Ginny

149 15 13
                                    


- Może to sposób w jaki wymawiasz moje imię - odpowiedziałam na jej głupie pytanie. - Nigdy nie znałam nikogo takiego jak ty.

Leżałyśmy na polu mleczy, wylegując się na trawie, w cieniu drzewa, nie daleko nory.

Ginny odchrząknęła i dalej czytała wers książki:

- Słyszałam o miłości, która przychodzi raz w życiu. - Bardziej się w nią wtuliłam. -  Bo jestem na polu mleczy. Życzę każdemu, że będziesz moja. I widzę na zawsze w twoich oczach. Czuję się dobrze, kiedy widzę, jak się uśmiechasz. Cały czas marząc o mleczu. Myślę, że jesteś dla mnie tą jedyną. Bo tak trudno oddychać kiedy na mnie patrzysz.

- Sama to wymyśliłaś - zaśmiałam się jej w szyję.

- To prawda. Ale nigdy nie czułam się tak szczęśliwa jak teraz, przy tobie. - Spojrzała głęboko w moje oczy.

- Oh. To miłe. - Nie wiedziałam co odpowiedzieć. Uwielbiałam tą dziewczynę, ale za kilkanaście godzin miał rozpocząć się nowy rok szkolny, bez Dumbledora jako dyrektora. - Po ucieczce twego brata w pogoń za wybrańcem, wiedząc, że możliwie zginie, każda najmniejsza radość wydaje się cudem świata.

- Nie, nie.

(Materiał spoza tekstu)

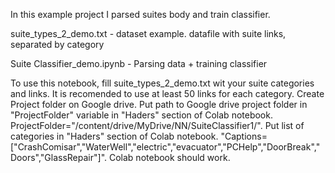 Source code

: In this example project I parsed suites body and train classifier.

suite_types_2_demo.txt  - dataset example. datafile with suite links, separated by category

Suite Classifier_demo.ipynb - Parsing data + training classifier


To use this notebook, fill suite_types_2_demo.txt wit your suite categories and links. It is recomended to use at least 50 links for each category. Create Project folder on Google drive. Put path to Google drive project folder in "ProjectFolder" variable in "Haders" section of Colab notebook. ProjectFolder="/content/drive/MyDrive/NN/SuiteClassifier1/". Put list of categories in "Haders" section of Colab notebook. "Captions=["CrashComisar","WaterWell","electric","evacuator","PCHelp","DoorBreak","Doors","GlassRepair"]".   Colab notebook should work.
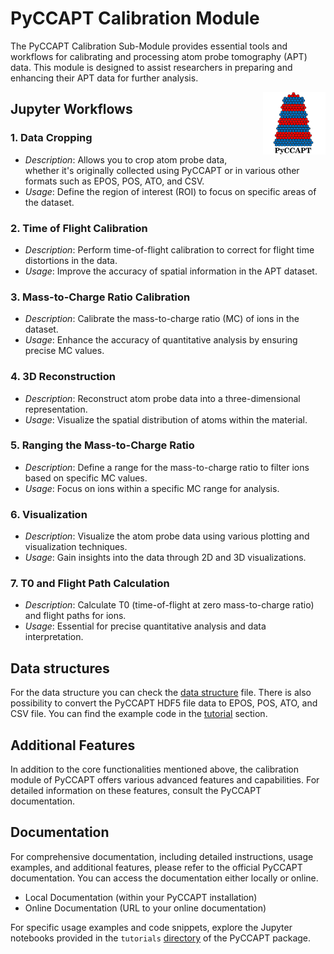 # PyCCAPT Calibration Module

The PyCCAPT Calibration Sub-Module provides essential tools and workflows for calibrating and processing atom probe
tomography (APT) data. This module is designed to assist researchers in preparing and enhancing their APT data for
further analysis.

<img align="right" src="../files/logo2.png" alt="Alt Text" width="100" height="100">

## Jupyter Workflows

### 1. Data Cropping

- *Description*: Allows you to crop atom probe data, whether it's originally collected using PyCCAPT or in various other
  formats such as EPOS, POS, ATO, and CSV.
- *Usage*: Define the region of interest (ROI) to focus on specific areas of the dataset.

### 2. Time of Flight Calibration

- *Description*: Perform time-of-flight calibration to correct for flight time distortions in the data.
- *Usage*: Improve the accuracy of spatial information in the APT dataset.

### 3. Mass-to-Charge Ratio Calibration

- *Description*: Calibrate the mass-to-charge ratio (MC) of ions in the dataset.
- *Usage*: Enhance the accuracy of quantitative analysis by ensuring precise MC values.

### 4. 3D Reconstruction

- *Description*: Reconstruct atom probe data into a three-dimensional representation.
- *Usage*: Visualize the spatial distribution of atoms within the material.

### 5. Ranging the Mass-to-Charge Ratio

- *Description*: Define a range for the mass-to-charge ratio to filter ions based on specific MC values.
- *Usage*: Focus on ions within a specific MC range for analysis.

### 6. Visualization

- *Description*: Visualize the atom probe data using various plotting and visualization techniques.
- *Usage*: Gain insights into the data through 2D and 3D visualizations.

### 7. T0 and Flight Path Calculation

- *Description*: Calculate T0 (time-of-flight at zero mass-to-charge ratio) and flight paths for ions.
- *Usage*: Essential for precise quantitative analysis and data interpretation.

## Data structures

For the data structure you can check the [data structure](DATA_STRUCTURE.md) file. There is also possibility to convert
the PyCCAPT HDF5 file data to EPOS, POS, ATO, and CSV file. You can find the
example code in the [tutorial](tutorials/jupyter_files)  section.

## Additional Features

In addition to the core functionalities mentioned above, the calibration module of PyCCAPT offers various advanced features and capabilities. For detailed information on these features, consult the PyCCAPT documentation.

## Documentation

For comprehensive documentation, including detailed instructions, usage examples, and additional features, please refer to the official PyCCAPT documentation. You can access the documentation either locally or online.

- Local Documentation (within your PyCCAPT installation)
- Online Documentation (URL to your online documentation)

For specific usage examples and code snippets, explore the Jupyter notebooks provided in
the `tutorials` [directory](tutorials/jupyter_files) of the PyCCAPT package. 

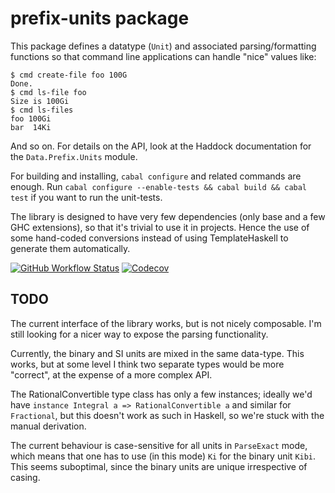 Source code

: prefix-units package
====================

This package defines a datatype (`Unit`) and associated
parsing/formatting functions so that command line applications can
handle "nice" values like:

    $ cmd create-file foo 100G
    Done.
    $ cmd ls-file foo
    Size is 100Gi
    $ cmd ls-files
    foo 100Gi
    bar  14Ki

And so on. For details on the API, look at the Haddock documentation
for the `Data.Prefix.Units` module.

For building and installing, `cabal configure` and related commands
are enough. Run `cabal configure --enable-tests && cabal build &&
cabal test` if you want to run the unit-tests.

The library is designed to have very few dependencies (only base and a
few GHC extensions), so that it's trivial to use it in projects. Hence
the use of some hand-coded conversions instead of using
TemplateHaskell to generate them automatically.

[![GitHub Workflow Status](https://img.shields.io/github/actions/workflow/status/iustin/prefix-units/ci.yaml?branch=master)](https://github.com/iustin/prefix-units/actions/workflows/ci.yml)
[![Codecov](https://img.shields.io/codecov/c/github/iustin/prefix-units)](https://codecov.io/gh/iustin/prefix-units)

TODO
----

The current interface of the library works, but is not nicely
composable. I'm still looking for a nicer way to expose the parsing
functionality.

Currently, the binary and SI units are mixed in the same
data-type. This works, but at some level I think two separate types
would be more "correct", at the expense of a more complex API.

The RationalConvertible type class has only a few instances; ideally
we'd have `instance Integral a => RationalConvertible a` and similar
for `Fractional`, but this doesn't work as such in Haskell, so we're
stuck with the manual derivation.

The current behaviour is case-sensitive for all units in `ParseExact`
mode, which means that one has to use (in this mode) `Ki` for the
binary unit `Kibi`. This seems suboptimal, since the binary units are
unique irrespective of casing.
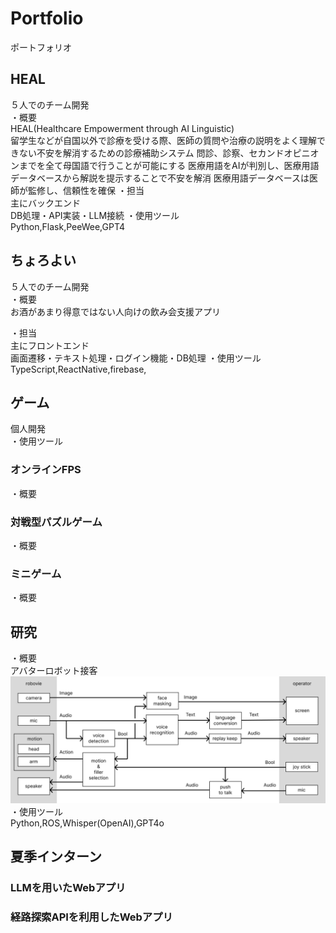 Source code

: # Portfolio
ポートフォリオ

## HEAL
５人でのチーム開発<br>
・概要<br>
HEAL(Healthcare Empowerment through AI Linguistic)<br>
留学生などが自国以外で診療を受ける際、医師の質問や治療の説明をよく理解できない不安を解消するための診療補助システム
問診、診察、セカンドオピニオンまでを全て母国語で行うことが可能にする
医療用語をAIが判別し、医療用語データベースから解説を提示することで不安を解消
医療用語データベースは医師が監修し、信頼性を確保
・担当<br>
主にバックエンド<br>
DB処理・API実装・LLM接続
・使用ツール<br>
Python,Flask,PeeWee,GPT4

## ちょろよい
５人でのチーム開発<br>
・概要<br>
お酒があまり得意ではない人向けの飲み会支援アプリ

・担当<br>
主にフロントエンド<br>
画面遷移・テキスト処理・ログイン機能・DB処理
・使用ツール<br>
TypeScript,ReactNative,firebase,

## ゲーム
個人開発<br>
・使用ツール<br>
### オンラインFPS
・概要<br>
### 対戦型パズルゲーム
・概要<br>
### ミニゲーム
・概要<br>

## 研究
・概要<br>
アバターロボット接客
![システム図](/Research/system_overview.png)
・使用ツール<br>
Python,ROS,Whisper(OpenAI),GPT4o

## 夏季インターン
### LLMを用いたWebアプリ
### 経路探索APIを利用したWebアプリ


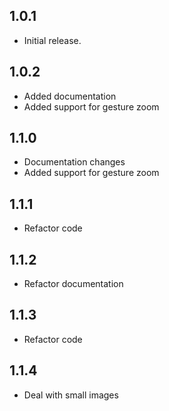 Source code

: ## 1.0.1
* Initial release.
## 1.0.2
* Added documentation
* Added support for gesture zoom
## 1.1.0
* Documentation changes
* Added support for gesture zoom
## 1.1.1
* Refactor code
## 1.1.2
* Refactor documentation
## 1.1.3
* Refactor code
## 1.1.4
* Deal with small images

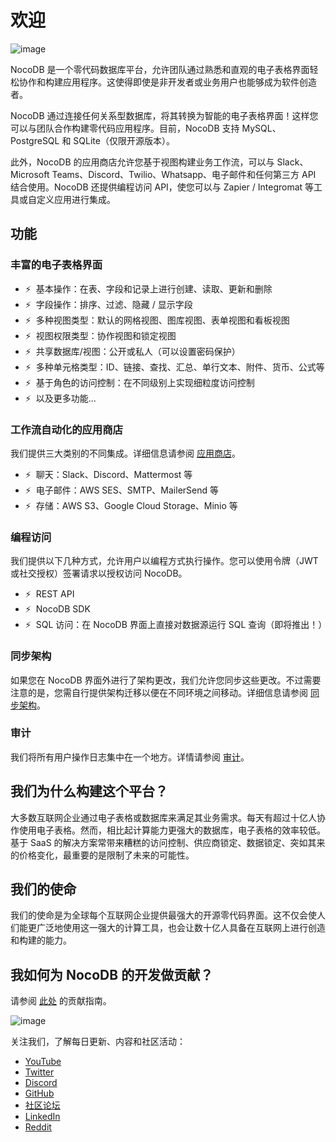 # 欢迎

![image](https://docs.nocodb.com/assets/images/banner-0a7a485798fc16881259280a1227725d.png)

NocoDB 是一个零代码数据库平台，允许团队通过熟悉和直观的电子表格界面轻松协作和构建应用程序。这使得即使是非开发者或业务用户也能够成为软件创造者。

NocoDB 通过连接任何关系型数据库，将其转换为智能的电子表格界面！这样您可以与团队合作构建零代码应用程序。目前，NocoDB 支持 MySQL、PostgreSQL 和 SQLite（仅限开源版本）。

此外，NocoDB 的应用商店允许您基于视图构建业务工作流，可以与 Slack、Microsoft Teams、Discord、Twilio、Whatsapp、电子邮件和任何第三方 API 结合使用。NocoDB 还提供编程访问 API，使您可以与 Zapier / Integromat 等工具或自定义应用进行集成。

## 功能

### 丰富的电子表格界面

-   ⚡  基本操作：在表、字段和记录上进行创建、读取、更新和删除
-   ⚡  字段操作：排序、过滤、隐藏 / 显示字段
-   ⚡  多种视图类型：默认的网格视图、图库视图、表单视图和看板视图
-   ⚡  视图权限类型：协作视图和锁定视图
-   ⚡  共享数据库/视图：公开或私人（可以设置密码保护）
-   ⚡  多种单元格类型：ID、链接、查找、汇总、单行文本、附件、货币、公式等
-   ⚡  基于角色的访问控制：在不同级别上实现细粒度访问控制
-   ⚡  以及更多功能...

### 工作流自动化的应用商店

我们提供三大类别的不同集成。详细信息请参阅 [应用商店](https://docs.nocodb.com/account-settings/oss-specific-details#app-store)。

-   ⚡  聊天：Slack、Discord、Mattermost 等
-   ⚡  电子邮件：AWS SES、SMTP、MailerSend 等
-   ⚡  存储：AWS S3、Google Cloud Storage、Minio 等

### 编程访问

我们提供以下几种方式，允许用户以编程方式执行操作。您可以使用令牌（JWT 或社交授权）签署请求以授权访问 NocoDB。

-   ⚡  REST API
-   ⚡  NocoDB SDK
-   ⚡  SQL 访问：在 NocoDB 界面上直接对数据源运行 SQL 查询（即将推出！）

### 同步架构

如果您在 NocoDB 界面外进行了架构更改，我们允许您同步这些更改。不过需要注意的是，您需自行提供架构迁移以便在不同环境之间移动。详细信息请参阅 [同步架构](https://docs.nocodb.com/data-sources/sync-with-data-source)。

### 审计

我们将所有用户操作日志集中在一个地方。详情请参阅 [审计](https://docs.nocodb.com/data-sources/actions-on-data-sources#audit-logs)。

## 我们为什么构建这个平台？

大多数互联网企业通过电子表格或数据库来满足其业务需求。每天有超过十亿人协作使用电子表格。然而，相比起计算能力更强大的数据库，电子表格的效率较低。基于 SaaS 的解决方案常带来糟糕的访问控制、供应商锁定、数据锁定、突如其来的价格变化，最重要的是限制了未来的可能性。

## 我们的使命

我们的使命是为全球每个互联网企业提供最强大的开源零代码界面。这不仅会使人们能更广泛地使用这一强大的计算工具，也会让数十亿人具备在互联网上进行创造和构建的能力。

## 我如何为 NocoDB 的开发做贡献？

请参阅 [此处](https://github.com/nocodb/nocodb/blob/develop/.github/CONTRIBUTING.md) 的贡献指南。

![image](https://static.scarf.sh/a.png?x-pxid=c12a77cc-855e-4602-8a0f-614b2d0da56a)

关注我们，了解每日更新、内容和社区活动：

-   [YouTube](https://www.youtube.com/@nocodb)
-   [Twitter](https://twitter.com/nocodb)
-   [Discord](http://discord.nocodb.com/)
-   [GitHub](https://github.com/nocodb/nocodb)
-   [社区论坛](https://community.nocodb.com/)
-   [LinkedIn](https://www.linkedin.com/company/nocodb)
-   [Reddit](https://www.reddit.com/r/NocoDB/)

Za każdym razem kiedy jestem przy tobie, moje serce skacze ze szczęścia - zaoponowała. - I jestem prawie pewna, że jesteś moją miłością. Tą jedyną. 

- Muszę to przemyśleć. - Odeszłam.

Ale nie było czasu na przemyślenia. Hogwart z dyrektorem Snapem na czele to istny koszmar. Rządy Umbridge były tylko zapowiedzią, jakimś głupim spojlerem w porównaniu z śmiercożercami wyżywającymi się na uczniach zaklęciami niewybaczalnymi, czy brakiem możliwości jakiegokolwiek kontaktu z rodziną, brakiem jedzenia, brakiem łożysk, brakiem entuzjazmu dawnego Hogwartu.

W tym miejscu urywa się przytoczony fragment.